Sunday, February 8, 2009

Fractal Food


Yesterday morning at the Austin farmer's market, Sarah pointed out some Romanesco cauliflower to me.  This  fractal food is so pretty that we had to get one!  Sarah teased me on the way home for coddling it like a baby, and I must admit that except for the fact that it will go bad otherwise, I don't know that I could ingest something this beautiful.  I'd rather display it on our book shelf.

I took the following pictures of successive, self-similar levels of my little bundle.  Our aging camera wasn't quite up to the task, but I could get 3 levels pretty well.  In person, you can see an additional 4th level (bumps on the bumps in the final picture).

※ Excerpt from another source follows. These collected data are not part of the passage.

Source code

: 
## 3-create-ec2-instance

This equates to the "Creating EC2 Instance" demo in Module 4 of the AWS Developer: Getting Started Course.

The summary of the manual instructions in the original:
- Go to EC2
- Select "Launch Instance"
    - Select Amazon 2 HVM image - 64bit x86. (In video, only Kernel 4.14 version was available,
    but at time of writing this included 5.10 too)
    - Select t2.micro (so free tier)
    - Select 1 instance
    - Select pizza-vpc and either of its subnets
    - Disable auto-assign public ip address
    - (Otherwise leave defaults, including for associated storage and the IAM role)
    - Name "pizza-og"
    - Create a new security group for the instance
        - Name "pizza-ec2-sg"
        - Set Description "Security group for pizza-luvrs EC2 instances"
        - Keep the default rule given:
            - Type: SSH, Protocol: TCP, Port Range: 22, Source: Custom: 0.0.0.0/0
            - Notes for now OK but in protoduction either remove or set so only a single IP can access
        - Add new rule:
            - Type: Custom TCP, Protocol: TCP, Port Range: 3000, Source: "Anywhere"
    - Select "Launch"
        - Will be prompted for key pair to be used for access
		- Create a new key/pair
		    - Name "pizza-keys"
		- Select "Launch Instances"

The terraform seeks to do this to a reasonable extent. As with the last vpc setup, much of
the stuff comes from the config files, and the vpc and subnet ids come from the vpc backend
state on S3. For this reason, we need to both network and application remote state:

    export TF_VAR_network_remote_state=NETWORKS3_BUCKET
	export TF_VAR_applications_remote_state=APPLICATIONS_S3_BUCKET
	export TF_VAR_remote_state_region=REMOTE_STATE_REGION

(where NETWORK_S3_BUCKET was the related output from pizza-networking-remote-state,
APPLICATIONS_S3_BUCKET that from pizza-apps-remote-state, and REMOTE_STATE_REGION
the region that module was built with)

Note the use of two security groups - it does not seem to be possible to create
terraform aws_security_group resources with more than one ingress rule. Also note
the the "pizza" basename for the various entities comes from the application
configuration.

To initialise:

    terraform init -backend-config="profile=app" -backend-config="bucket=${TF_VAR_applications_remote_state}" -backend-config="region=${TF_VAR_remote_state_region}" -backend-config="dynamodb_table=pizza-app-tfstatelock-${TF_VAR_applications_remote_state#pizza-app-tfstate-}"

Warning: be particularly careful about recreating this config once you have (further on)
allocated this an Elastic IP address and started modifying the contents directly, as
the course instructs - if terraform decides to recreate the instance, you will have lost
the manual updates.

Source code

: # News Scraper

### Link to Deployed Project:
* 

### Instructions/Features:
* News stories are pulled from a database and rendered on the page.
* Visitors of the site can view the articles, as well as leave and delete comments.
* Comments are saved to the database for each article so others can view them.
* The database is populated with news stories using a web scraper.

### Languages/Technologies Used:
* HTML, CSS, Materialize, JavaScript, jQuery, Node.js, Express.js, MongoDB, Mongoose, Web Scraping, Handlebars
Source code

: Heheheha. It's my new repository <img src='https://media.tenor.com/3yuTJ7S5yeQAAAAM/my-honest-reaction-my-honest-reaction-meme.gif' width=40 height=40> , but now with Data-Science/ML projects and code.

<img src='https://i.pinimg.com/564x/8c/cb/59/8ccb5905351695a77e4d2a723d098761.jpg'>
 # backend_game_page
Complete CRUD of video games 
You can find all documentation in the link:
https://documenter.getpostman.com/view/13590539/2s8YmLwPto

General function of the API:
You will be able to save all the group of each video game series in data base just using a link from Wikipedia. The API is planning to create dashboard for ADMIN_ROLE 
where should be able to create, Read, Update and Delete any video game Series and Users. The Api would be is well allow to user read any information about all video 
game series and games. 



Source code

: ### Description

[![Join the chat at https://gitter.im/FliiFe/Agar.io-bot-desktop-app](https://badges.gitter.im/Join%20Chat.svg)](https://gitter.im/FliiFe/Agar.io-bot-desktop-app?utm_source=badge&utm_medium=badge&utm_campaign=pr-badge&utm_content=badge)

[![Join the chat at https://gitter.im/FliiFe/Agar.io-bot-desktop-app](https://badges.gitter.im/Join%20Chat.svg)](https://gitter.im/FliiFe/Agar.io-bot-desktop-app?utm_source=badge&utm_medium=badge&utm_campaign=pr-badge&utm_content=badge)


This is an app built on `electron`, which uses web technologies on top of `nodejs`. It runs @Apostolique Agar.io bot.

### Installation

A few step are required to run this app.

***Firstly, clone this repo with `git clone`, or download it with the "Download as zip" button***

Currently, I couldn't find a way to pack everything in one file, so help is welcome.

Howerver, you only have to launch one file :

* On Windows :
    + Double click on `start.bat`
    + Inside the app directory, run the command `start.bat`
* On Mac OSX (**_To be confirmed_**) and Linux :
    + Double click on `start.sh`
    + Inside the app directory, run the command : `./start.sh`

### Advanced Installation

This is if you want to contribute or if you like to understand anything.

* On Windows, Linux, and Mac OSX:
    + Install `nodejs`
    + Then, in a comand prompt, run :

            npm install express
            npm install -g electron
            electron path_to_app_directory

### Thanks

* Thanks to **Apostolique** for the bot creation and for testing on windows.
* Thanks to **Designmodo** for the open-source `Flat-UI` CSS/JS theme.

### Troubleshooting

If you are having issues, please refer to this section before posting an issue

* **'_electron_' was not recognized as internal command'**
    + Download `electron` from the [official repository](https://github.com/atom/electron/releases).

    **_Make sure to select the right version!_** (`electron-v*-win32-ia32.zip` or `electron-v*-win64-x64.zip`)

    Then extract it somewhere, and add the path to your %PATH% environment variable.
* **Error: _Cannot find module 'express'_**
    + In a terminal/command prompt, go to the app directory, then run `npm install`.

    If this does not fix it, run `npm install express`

The Fibonacci sequence lives here.
In the botanical application of the Fibonacci numbers, plant outgrowths seek an optimum amount of living space and in so doing sprout in a pattern of intercrossing "whorls."  In a sunflower, where the buds become seeds, one family of 55 clockwise whorls intersects another family of 89 counterclockwise whorls - 55 and 89 being successive Fibonacci numbers.
Siobhan Roberts, King of Infinite Space, p259
Sure enough, I counted the number whorls to be 8 and 13 (the 6th and 7th Fibonacci numbers), regardless of the fractal level!  Sometimes the 8 whorls were clockwise, sometimes counterclockwise, and the direction changed even among outgrowths of the same level.  It'd be interesting to study the pattern of whorl directions to figure out what makes them flip.  I did notice outgrowths with similar whorl directions tend to clump together.

$4 was a steal for all this math magic!

2 comments:

  1. It's really interesting to wonder what could possibly have led to the plant looking like that. What a remarkable find!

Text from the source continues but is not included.